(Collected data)
::::

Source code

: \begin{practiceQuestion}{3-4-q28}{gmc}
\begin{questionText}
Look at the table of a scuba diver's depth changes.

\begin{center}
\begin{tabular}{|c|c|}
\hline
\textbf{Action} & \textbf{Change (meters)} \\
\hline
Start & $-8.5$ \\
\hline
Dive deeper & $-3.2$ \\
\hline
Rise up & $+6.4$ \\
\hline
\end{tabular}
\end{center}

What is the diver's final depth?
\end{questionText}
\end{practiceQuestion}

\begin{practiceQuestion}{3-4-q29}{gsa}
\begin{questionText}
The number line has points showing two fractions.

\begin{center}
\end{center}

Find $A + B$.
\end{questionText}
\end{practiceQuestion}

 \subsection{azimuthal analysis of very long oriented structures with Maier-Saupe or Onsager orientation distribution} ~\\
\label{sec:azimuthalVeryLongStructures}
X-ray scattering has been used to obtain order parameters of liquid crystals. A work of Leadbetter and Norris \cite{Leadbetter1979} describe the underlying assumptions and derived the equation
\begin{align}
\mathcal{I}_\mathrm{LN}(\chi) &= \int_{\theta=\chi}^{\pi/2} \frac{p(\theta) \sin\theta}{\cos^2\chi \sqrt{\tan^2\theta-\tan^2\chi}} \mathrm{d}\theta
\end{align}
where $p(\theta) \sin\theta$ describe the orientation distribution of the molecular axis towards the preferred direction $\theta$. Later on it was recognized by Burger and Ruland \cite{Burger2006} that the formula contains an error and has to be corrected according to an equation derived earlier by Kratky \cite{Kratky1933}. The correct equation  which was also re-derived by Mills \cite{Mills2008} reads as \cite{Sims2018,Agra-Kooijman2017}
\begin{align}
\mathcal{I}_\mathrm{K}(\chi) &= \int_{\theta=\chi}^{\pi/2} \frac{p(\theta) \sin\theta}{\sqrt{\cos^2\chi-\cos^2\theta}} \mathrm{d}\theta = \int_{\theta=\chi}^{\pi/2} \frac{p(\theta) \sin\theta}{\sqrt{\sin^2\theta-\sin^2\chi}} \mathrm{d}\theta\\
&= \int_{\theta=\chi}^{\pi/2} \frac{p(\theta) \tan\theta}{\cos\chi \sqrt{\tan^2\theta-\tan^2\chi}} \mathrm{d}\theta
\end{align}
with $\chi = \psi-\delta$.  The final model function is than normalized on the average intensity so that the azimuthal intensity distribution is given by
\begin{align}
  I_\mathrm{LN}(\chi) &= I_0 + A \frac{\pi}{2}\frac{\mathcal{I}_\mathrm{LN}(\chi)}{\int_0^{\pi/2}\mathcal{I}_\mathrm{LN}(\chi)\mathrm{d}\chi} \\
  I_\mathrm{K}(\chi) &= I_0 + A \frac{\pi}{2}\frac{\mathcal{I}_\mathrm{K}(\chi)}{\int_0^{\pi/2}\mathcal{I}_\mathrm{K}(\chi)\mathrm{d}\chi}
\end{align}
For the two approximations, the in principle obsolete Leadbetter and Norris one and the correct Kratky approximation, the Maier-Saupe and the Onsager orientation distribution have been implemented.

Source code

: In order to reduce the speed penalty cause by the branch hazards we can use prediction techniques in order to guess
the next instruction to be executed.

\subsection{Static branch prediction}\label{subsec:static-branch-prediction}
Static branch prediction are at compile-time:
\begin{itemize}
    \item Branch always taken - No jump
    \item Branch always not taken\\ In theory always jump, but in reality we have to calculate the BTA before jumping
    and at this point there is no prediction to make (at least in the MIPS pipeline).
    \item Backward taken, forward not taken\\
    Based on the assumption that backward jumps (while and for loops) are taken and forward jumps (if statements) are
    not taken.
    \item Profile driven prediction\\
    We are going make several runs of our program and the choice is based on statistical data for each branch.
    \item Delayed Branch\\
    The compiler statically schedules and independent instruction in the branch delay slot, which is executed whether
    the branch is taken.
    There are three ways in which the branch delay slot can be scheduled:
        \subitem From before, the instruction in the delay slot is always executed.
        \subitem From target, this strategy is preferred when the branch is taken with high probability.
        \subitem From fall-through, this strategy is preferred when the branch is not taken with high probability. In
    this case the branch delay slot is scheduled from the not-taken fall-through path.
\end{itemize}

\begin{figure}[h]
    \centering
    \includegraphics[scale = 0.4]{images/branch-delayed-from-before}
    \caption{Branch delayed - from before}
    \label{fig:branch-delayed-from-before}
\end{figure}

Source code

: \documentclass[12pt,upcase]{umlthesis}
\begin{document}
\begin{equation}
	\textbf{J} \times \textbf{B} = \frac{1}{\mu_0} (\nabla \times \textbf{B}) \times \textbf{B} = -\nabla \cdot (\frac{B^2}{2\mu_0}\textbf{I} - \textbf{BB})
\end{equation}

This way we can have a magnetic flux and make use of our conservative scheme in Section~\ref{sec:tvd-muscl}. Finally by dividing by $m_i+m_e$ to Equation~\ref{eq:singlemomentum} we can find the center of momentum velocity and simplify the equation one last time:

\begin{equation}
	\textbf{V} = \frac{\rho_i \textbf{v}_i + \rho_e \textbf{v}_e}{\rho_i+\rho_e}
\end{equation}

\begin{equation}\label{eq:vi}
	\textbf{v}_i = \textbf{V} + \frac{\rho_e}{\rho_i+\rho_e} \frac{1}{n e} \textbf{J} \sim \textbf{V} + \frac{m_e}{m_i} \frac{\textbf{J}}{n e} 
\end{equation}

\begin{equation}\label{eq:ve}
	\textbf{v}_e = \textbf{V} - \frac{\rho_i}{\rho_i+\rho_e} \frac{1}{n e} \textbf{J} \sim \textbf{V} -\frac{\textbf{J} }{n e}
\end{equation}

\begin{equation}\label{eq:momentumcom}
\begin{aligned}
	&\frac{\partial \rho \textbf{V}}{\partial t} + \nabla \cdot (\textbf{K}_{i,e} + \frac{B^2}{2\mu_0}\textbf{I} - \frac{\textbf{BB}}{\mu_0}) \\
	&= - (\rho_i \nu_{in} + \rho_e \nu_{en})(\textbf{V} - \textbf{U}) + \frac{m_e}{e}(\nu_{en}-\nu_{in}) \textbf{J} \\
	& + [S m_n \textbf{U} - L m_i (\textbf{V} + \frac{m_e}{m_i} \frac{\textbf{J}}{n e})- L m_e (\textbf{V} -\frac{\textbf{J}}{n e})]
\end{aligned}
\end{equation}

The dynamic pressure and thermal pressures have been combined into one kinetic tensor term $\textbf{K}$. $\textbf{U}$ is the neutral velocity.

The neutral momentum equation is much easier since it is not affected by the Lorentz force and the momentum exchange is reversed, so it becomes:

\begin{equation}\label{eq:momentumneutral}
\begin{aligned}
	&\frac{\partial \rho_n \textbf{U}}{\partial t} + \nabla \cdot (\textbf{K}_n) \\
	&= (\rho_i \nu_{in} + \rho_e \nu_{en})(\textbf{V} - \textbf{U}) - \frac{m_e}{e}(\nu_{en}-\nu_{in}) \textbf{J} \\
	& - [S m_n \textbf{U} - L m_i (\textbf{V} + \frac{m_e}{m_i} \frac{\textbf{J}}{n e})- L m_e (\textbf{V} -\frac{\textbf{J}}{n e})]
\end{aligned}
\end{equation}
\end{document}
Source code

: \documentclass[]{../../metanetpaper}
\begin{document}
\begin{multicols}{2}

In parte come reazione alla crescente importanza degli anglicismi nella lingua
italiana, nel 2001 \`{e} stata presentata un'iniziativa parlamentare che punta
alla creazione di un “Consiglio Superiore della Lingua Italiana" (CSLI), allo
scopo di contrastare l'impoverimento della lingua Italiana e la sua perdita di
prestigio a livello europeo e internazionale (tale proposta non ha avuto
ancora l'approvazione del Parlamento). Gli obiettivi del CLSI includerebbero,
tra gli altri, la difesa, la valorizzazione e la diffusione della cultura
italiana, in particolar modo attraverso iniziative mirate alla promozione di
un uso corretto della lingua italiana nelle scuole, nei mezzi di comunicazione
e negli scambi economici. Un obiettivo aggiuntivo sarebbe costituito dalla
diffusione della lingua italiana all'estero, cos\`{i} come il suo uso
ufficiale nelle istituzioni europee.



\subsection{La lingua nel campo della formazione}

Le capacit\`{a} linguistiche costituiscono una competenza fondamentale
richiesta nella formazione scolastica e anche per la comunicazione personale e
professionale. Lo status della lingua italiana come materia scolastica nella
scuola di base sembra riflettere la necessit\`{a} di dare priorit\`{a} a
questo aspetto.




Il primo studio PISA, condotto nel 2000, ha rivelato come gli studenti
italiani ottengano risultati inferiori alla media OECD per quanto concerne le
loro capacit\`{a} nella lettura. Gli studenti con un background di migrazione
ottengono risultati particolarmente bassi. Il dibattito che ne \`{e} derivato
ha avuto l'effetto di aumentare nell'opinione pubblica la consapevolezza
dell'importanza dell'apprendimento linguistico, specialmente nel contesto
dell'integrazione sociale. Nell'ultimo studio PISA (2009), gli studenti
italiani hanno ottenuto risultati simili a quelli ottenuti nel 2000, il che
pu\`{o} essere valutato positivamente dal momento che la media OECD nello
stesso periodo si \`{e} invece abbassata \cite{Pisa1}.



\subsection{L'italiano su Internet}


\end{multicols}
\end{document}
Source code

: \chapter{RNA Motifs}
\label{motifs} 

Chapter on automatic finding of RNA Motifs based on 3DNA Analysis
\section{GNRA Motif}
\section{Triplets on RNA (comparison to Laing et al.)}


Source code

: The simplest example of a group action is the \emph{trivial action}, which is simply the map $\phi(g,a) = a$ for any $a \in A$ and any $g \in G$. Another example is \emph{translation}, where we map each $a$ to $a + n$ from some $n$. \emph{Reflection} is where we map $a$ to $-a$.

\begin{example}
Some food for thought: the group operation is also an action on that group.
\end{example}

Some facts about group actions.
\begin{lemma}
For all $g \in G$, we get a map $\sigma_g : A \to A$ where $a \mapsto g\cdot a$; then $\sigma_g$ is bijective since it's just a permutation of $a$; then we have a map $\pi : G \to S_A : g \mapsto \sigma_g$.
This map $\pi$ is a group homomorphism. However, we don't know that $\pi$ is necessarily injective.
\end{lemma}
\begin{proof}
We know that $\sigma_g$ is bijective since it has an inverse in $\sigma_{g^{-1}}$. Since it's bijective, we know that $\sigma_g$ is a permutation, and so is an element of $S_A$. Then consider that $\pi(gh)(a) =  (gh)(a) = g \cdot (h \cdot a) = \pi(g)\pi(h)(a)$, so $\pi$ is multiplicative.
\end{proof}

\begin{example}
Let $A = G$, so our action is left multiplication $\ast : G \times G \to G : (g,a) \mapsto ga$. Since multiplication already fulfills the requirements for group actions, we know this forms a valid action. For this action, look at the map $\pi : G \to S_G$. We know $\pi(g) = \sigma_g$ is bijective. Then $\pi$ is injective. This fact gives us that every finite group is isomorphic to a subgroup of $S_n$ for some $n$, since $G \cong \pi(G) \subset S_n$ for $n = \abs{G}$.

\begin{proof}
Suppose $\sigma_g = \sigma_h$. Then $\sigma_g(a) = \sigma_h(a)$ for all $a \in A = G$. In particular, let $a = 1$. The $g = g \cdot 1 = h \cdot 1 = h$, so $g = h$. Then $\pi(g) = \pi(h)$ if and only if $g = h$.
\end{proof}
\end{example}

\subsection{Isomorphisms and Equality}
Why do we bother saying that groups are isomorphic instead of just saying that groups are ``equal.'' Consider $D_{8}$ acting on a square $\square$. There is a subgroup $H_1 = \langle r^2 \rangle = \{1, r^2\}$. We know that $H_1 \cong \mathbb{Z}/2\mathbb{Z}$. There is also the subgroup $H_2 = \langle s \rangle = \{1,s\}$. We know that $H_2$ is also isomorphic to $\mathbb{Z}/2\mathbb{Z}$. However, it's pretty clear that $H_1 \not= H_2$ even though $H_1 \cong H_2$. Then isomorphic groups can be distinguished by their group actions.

::::

Your goal
Each line in the entries above, starting at the line with "BTA before jumping" and ending at the line with "Profile driven prediction\\", is to be printed exactly, and only those lines.

Exercise output
    \item Branch always not taken\\ In theory always jump, but in reality we have to calculate the BTA before jumping
    and at this point there is no prediction to make (at least in the MIPS pipeline).
    \item Backward taken, forward not taken\\
    Based on the assumption that backward jumps (while and for loops) are taken and forward jumps (if statements) are
    not taken.
    \item Profile driven prediction\\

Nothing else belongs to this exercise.